Eleven angular and three index measurements from lateral encephalographs and two linear measurements from dental blaster casts were calculated. All data was statistically analyzed, parameters with p < 5% were investigated for each subgroup respectively.

Results

In comparison with standards the study group showed bimaxillary retrognathism and a reduction of the lower anterior facial height. Moreover both overbite and overjet significantly increased. Other values laid within the normal ranges. Evaluating results of the subgroups, differences in the means of SNA, SNB and overjet between the groups were observed.

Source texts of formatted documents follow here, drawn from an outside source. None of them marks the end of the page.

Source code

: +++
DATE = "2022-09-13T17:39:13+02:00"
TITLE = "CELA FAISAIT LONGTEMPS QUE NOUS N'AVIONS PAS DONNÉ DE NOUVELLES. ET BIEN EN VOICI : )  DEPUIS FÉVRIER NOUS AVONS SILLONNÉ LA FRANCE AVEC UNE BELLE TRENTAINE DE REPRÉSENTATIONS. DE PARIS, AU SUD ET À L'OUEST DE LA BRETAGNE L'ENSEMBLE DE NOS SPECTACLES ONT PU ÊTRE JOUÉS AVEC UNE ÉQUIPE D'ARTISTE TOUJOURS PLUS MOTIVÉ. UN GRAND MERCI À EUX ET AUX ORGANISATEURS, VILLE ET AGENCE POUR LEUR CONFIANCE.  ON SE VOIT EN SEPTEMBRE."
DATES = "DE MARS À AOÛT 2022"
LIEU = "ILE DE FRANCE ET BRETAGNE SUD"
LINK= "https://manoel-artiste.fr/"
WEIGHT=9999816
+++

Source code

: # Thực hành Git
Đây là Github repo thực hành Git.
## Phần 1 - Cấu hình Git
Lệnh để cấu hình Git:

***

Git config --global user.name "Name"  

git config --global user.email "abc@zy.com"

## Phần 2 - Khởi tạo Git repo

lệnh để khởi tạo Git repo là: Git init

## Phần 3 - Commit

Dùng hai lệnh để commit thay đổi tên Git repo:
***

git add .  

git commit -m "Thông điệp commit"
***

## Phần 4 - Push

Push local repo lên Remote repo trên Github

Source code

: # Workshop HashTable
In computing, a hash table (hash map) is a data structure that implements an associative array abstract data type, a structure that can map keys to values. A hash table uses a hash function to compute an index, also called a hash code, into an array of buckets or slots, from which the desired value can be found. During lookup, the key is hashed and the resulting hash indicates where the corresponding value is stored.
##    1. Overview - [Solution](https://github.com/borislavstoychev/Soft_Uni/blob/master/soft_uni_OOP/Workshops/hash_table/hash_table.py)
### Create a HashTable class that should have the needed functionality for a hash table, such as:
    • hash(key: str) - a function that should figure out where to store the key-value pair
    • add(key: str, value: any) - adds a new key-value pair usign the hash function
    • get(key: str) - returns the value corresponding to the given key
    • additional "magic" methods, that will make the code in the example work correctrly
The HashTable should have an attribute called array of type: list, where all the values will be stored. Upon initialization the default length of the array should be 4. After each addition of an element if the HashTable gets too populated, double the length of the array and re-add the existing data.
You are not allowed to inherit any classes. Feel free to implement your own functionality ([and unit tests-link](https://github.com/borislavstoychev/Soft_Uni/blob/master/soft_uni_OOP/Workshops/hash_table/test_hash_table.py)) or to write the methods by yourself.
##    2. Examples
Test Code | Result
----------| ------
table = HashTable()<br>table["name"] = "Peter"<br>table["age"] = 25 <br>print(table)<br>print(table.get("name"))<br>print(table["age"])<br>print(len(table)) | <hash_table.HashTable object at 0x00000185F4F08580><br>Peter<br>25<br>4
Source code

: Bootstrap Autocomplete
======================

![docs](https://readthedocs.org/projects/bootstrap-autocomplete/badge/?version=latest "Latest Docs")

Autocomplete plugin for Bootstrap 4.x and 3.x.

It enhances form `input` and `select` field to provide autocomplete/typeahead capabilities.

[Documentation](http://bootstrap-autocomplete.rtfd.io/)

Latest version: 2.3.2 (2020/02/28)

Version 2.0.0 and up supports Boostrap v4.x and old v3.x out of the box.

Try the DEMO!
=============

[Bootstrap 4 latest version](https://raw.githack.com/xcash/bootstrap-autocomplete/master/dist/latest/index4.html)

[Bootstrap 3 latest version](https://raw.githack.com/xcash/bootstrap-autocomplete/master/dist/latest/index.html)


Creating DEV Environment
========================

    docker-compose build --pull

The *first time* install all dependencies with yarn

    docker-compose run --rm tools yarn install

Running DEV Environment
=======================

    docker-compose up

Analysis of the mandibular growth pattern revealed, that neither vertical nor horizontal patterns are dominant in hypodontia patients.

Conclusions

In certain dentofacial parameters differences between persons with hypodontia and such with full dentition exist. According to our findings agenetic teeth may have a negative influence on the saggital development of a jaw and the lower face and may be responsible for increased overbites. This should receive attention in orthodontic treatment of hypodontia patients.